[Collection entries]
··········
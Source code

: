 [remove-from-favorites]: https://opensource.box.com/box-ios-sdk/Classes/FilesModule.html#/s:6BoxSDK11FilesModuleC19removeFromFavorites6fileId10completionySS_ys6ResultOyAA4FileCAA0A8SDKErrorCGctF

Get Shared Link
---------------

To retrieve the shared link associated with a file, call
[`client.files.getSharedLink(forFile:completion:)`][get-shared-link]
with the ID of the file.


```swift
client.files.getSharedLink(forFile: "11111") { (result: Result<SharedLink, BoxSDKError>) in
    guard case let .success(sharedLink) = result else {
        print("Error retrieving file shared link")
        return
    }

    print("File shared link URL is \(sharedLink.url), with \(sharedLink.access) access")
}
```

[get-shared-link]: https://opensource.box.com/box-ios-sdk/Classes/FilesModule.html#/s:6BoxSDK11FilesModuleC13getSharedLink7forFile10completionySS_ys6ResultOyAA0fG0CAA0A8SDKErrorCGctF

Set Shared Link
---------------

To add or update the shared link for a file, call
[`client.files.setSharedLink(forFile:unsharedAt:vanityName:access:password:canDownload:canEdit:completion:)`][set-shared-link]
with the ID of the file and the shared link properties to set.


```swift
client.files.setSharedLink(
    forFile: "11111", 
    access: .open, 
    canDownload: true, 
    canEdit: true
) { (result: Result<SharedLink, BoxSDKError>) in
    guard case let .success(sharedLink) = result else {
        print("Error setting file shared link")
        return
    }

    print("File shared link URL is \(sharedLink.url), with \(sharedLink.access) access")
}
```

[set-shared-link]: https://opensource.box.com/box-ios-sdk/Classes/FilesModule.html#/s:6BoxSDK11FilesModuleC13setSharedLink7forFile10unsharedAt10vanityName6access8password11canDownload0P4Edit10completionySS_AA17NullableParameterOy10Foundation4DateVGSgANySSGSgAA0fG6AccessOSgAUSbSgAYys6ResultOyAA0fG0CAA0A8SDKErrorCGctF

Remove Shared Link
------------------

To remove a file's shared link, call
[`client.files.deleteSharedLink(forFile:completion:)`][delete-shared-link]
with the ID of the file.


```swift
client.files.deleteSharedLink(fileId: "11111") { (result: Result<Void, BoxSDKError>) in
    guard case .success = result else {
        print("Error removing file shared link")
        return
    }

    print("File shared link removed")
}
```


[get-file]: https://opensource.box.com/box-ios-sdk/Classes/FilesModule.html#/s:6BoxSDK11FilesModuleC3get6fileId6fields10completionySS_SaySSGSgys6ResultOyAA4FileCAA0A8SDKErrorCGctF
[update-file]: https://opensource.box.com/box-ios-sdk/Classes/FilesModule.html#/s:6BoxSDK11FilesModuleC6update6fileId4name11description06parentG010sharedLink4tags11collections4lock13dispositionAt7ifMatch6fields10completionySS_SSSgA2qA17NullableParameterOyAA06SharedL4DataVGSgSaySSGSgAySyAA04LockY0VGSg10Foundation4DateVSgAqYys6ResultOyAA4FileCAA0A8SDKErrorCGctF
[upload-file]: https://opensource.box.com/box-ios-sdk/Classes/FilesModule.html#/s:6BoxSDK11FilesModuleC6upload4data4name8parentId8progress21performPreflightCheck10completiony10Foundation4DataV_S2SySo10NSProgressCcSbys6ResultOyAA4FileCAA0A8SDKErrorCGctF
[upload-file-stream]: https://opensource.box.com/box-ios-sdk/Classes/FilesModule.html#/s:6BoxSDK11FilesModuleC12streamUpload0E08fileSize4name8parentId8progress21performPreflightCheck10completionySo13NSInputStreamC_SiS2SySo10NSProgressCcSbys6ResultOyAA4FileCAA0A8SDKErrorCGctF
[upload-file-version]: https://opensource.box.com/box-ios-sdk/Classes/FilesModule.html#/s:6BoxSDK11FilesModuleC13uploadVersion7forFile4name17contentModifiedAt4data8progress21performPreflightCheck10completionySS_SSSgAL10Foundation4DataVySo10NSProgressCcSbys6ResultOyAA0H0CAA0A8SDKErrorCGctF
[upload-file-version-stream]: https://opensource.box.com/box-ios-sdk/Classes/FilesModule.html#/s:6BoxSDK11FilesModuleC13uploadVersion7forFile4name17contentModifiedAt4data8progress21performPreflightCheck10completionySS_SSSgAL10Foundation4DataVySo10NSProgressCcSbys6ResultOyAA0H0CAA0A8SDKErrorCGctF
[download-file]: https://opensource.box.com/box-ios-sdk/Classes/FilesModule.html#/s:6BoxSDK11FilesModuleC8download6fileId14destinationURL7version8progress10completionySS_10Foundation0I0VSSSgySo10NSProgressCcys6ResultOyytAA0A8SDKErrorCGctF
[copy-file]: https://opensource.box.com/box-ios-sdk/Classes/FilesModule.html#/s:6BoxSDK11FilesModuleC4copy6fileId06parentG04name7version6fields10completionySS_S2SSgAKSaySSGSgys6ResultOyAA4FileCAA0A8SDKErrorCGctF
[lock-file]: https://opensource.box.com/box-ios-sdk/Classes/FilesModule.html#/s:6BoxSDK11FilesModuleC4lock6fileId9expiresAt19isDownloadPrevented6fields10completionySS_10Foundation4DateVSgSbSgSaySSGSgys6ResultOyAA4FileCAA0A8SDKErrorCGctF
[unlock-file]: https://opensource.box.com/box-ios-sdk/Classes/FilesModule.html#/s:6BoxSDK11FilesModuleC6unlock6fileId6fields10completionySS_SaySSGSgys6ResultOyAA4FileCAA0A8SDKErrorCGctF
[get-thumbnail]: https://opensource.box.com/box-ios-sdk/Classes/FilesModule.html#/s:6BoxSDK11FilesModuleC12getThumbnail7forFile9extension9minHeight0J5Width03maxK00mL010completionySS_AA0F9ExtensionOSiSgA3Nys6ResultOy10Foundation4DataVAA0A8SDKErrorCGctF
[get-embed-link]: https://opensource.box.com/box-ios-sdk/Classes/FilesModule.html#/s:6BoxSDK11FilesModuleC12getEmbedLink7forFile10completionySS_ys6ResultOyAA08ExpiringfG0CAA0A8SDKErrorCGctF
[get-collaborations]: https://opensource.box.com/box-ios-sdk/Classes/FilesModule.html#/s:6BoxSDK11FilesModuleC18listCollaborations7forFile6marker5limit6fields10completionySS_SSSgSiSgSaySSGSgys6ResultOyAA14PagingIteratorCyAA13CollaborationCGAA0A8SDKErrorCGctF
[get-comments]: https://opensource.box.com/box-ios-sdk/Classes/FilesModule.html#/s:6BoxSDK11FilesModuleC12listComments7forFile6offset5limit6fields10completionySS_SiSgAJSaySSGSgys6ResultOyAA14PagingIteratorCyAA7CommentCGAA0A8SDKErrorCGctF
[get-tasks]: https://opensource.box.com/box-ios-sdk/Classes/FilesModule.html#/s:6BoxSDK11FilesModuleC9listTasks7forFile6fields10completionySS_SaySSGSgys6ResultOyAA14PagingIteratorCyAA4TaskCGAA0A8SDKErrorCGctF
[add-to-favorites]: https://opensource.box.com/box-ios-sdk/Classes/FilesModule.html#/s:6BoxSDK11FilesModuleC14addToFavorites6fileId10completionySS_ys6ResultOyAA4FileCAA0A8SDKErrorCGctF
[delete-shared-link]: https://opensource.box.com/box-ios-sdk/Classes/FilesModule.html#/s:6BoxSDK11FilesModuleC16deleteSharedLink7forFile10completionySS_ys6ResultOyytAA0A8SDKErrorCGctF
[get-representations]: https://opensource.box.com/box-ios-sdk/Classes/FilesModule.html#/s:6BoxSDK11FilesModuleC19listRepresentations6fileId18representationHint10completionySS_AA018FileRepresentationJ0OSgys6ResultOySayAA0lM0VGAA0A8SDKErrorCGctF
··········
→ Prompt: Gather from the data above every line with the string "canEdit".

→ Output of the task:
[`client.files.setSharedLink(forFile:unsharedAt:vanityName:access:password:canDownload:canEdit:completion:)`][set-shared-link]
    canEdit: true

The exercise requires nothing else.